** DATA TO EXAMINE follows **

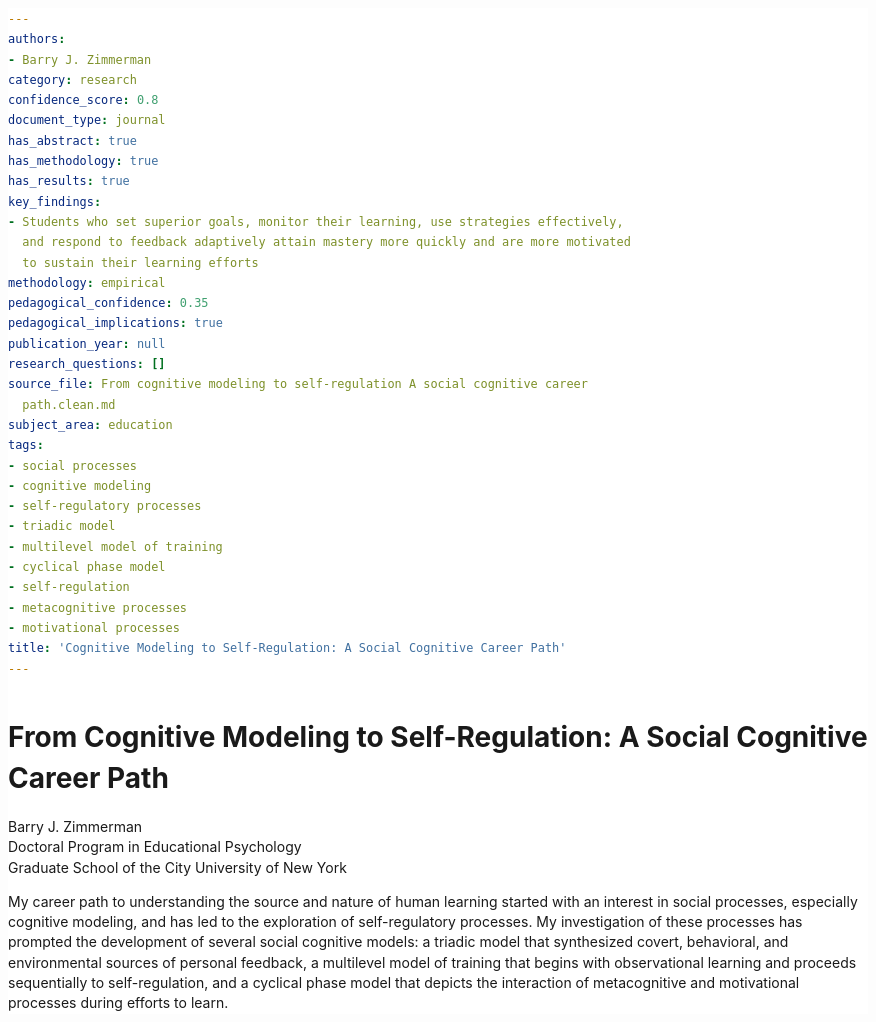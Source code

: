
 ```yaml
---
authors:
- Barry J. Zimmerman
category: research
confidence_score: 0.8
document_type: journal
has_abstract: true
has_methodology: true
has_results: true
key_findings:
- Students who set superior goals, monitor their learning, use strategies effectively,
  and respond to feedback adaptively attain mastery more quickly and are more motivated
  to sustain their learning efforts
methodology: empirical
pedagogical_confidence: 0.35
pedagogical_implications: true
publication_year: null
research_questions: []
source_file: From cognitive modeling to self-regulation A social cognitive career
  path.clean.md
subject_area: education
tags:
- social processes
- cognitive modeling
- self-regulatory processes
- triadic model
- multilevel model of training
- cyclical phase model
- self-regulation
- metacognitive processes
- motivational processes
title: 'Cognitive Modeling to Self-Regulation: A Social Cognitive Career Path'
---
```


# From Cognitive Modeling to Self-Regulation: A Social Cognitive Career Path

Barry J. Zimmerman  
Doctoral Program in Educational Psychology  
Graduate School of the City University of New York

My career path to understanding the source and nature of human learning started with an interest in social processes, especially cognitive modeling, and has led to the exploration of self-regulatory processes. My investigation of these processes has prompted the development of several social cognitive models: a triadic model that synthesized covert, behavioral, and environmental sources of personal feedback, a multilevel model of training that begins with observational learning and proceeds sequentially to self-regulation, and a cyclical phase model that depicts the interaction of metacognitive and motivational processes during efforts to learn.
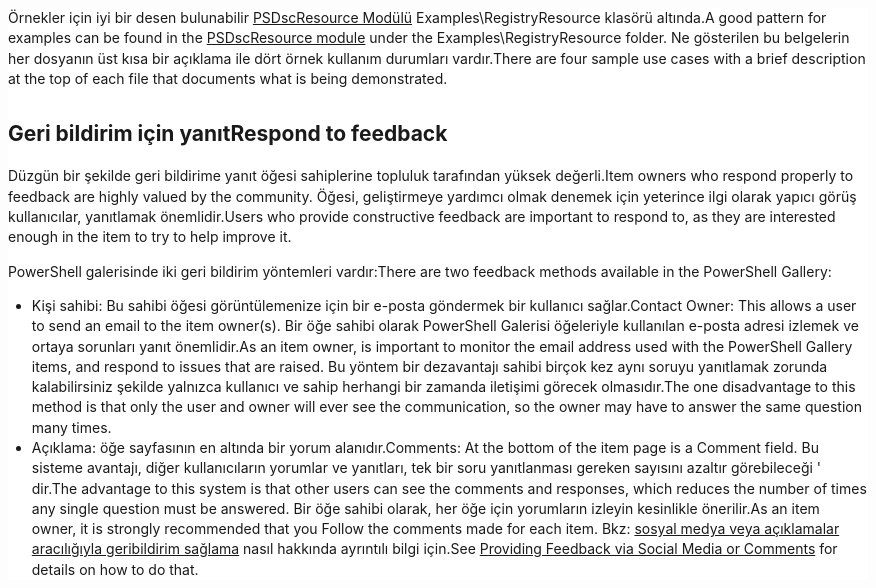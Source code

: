 <span data-ttu-id="d136c-155">Örnekler için iyi bir desen bulunabilir [PSDscResource Modülü](https://www.powershellgallery.com/packages/PSDscResources) Examples\RegistryResource klasörü altında.</span><span class="sxs-lookup"><span data-stu-id="d136c-155">A good pattern for examples can be found in the [PSDscResource module](https://www.powershellgallery.com/packages/PSDscResources) under the Examples\RegistryResource folder.</span></span>
<span data-ttu-id="d136c-156">Ne gösterilen bu belgelerin her dosyanın üst kısa bir açıklama ile dört örnek kullanım durumları vardır.</span><span class="sxs-lookup"><span data-stu-id="d136c-156">There are four sample use cases with a brief description at the top of each file that documents what is being demonstrated.</span></span>

## <a name="respond-to-feedback"></a><span data-ttu-id="d136c-157">Geri bildirim için yanıt</span><span class="sxs-lookup"><span data-stu-id="d136c-157">Respond to feedback</span></span>

<span data-ttu-id="d136c-158">Düzgün bir şekilde geri bildirime yanıt öğesi sahiplerine topluluk tarafından yüksek değerli.</span><span class="sxs-lookup"><span data-stu-id="d136c-158">Item owners who respond properly to feedback are highly valued by the community.</span></span>
<span data-ttu-id="d136c-159">Öğesi, geliştirmeye yardımcı olmak denemek için yeterince ilgi olarak yapıcı görüş kullanıcılar, yanıtlamak önemlidir.</span><span class="sxs-lookup"><span data-stu-id="d136c-159">Users who provide constructive feedback are important to respond to, as they are interested enough in the item to try to help improve it.</span></span>

<span data-ttu-id="d136c-160">PowerShell galerisinde iki geri bildirim yöntemleri vardır:</span><span class="sxs-lookup"><span data-stu-id="d136c-160">There are two feedback methods available in the PowerShell Gallery:</span></span>

* <span data-ttu-id="d136c-161">Kişi sahibi: Bu sahibi öğesi görüntülemenize için bir e-posta göndermek bir kullanıcı sağlar.</span><span class="sxs-lookup"><span data-stu-id="d136c-161">Contact Owner: This allows a user to send an email to the item owner(s).</span></span> <span data-ttu-id="d136c-162">Bir öğe sahibi olarak PowerShell Galerisi öğeleriyle kullanılan e-posta adresi izlemek ve ortaya sorunları yanıt önemlidir.</span><span class="sxs-lookup"><span data-stu-id="d136c-162">As an item owner, is important to monitor the email address used with the PowerShell Gallery items, and respond to issues that are raised.</span></span> <span data-ttu-id="d136c-163">Bu yöntem bir dezavantajı sahibi birçok kez aynı soruyu yanıtlamak zorunda kalabilirsiniz şekilde yalnızca kullanıcı ve sahip herhangi bir zamanda iletişimi görecek olmasıdır.</span><span class="sxs-lookup"><span data-stu-id="d136c-163">The one disadvantage to this method is that only the user and owner will ever see the communication, so the owner may have to answer the same question many times.</span></span>
* <span data-ttu-id="d136c-164">Açıklama: öğe sayfasının en altında bir yorum alanıdır.</span><span class="sxs-lookup"><span data-stu-id="d136c-164">Comments: At the bottom of the item page is a Comment field.</span></span>
  <span data-ttu-id="d136c-165">Bu sisteme avantajı, diğer kullanıcıların yorumlar ve yanıtları, tek bir soru yanıtlanması gereken sayısını azaltır görebileceği ' dir.</span><span class="sxs-lookup"><span data-stu-id="d136c-165">The advantage to this system is that other users can see the comments and responses, which reduces the number of times any single question must be answered.</span></span>
  <span data-ttu-id="d136c-166">Bir öğe sahibi olarak, her öğe için yorumların izleyin kesinlikle önerilir.</span><span class="sxs-lookup"><span data-stu-id="d136c-166">As an item owner, it is strongly recommended that you Follow the comments made for each item.</span></span>
<span data-ttu-id="d136c-167">Bkz: [sosyal medya veya açıklamalar aracılığıyla geribildirim sağlama](https://msdn.microsoft.com/en-us/powershell/gallery/psgallery/psgallery-SocialMediaFeedback) nasıl hakkında ayrıntılı bilgi için.</span><span class="sxs-lookup"><span data-stu-id="d136c-167">See [Providing Feedback via Social Media or Comments](https://msdn.microsoft.com/en-us/powershell/gallery/psgallery/psgallery-SocialMediaFeedback) for details on how to do that.</span></span>
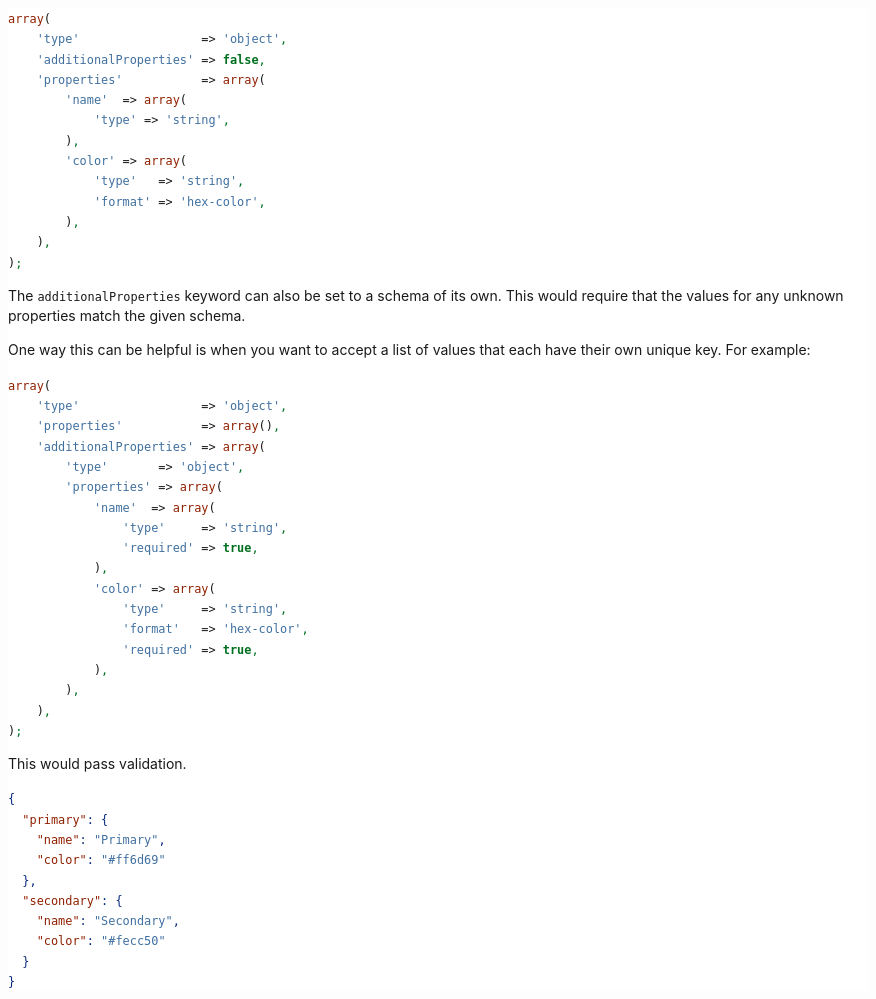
 ```php
array(
    'type'                 => 'object',
    'additionalProperties' => false,
    'properties'           => array(
        'name'  => array(
            'type' => 'string',
        ),
        'color' => array(
            'type'   => 'string',
            'format' => 'hex-color',        
        ),
    ),
);
```

The `additionalProperties` keyword can also be set to a schema of its own. This would require that the values for any unknown properties match the given schema.

One way this can be helpful is when you want to accept a list of values that each have their own unique key. For example:

```php
array(
    'type'                 => 'object',
    'properties'           => array(),
    'additionalProperties' => array(
        'type'       => 'object',
        'properties' => array(
            'name'  => array(
                'type'     => 'string',
                'required' => true,
            ),
            'color' => array(
                'type'     => 'string',
                'format'   => 'hex-color',
                'required' => true,        
            ),
        ),    
    ),
);
```

This would pass validation.

```json
{
  "primary": {
    "name": "Primary",
    "color": "#ff6d69"
  },
  "secondary": {
    "name": "Secondary",
    "color": "#fecc50"
  }
}
```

** End of DATA TO EXAMINE **

* _TO DO_
Using the records above, find and show each line with the string "There".

* _TASK RESULT_
<span data-ttu-id="d136c-156">Ne gösterilen bu belgelerin her dosyanın üst kısa bir açıklama ile dört örnek kullanım durumları vardır.</span><span class="sxs-lookup"><span data-stu-id="d136c-156">There are four sample use cases with a brief description at the top of each file that documents what is being demonstrated.</span></span>
<span data-ttu-id="d136c-160">PowerShell galerisinde iki geri bildirim yöntemleri vardır:</span><span class="sxs-lookup"><span data-stu-id="d136c-160">There are two feedback methods available in the PowerShell Gallery:</span></span>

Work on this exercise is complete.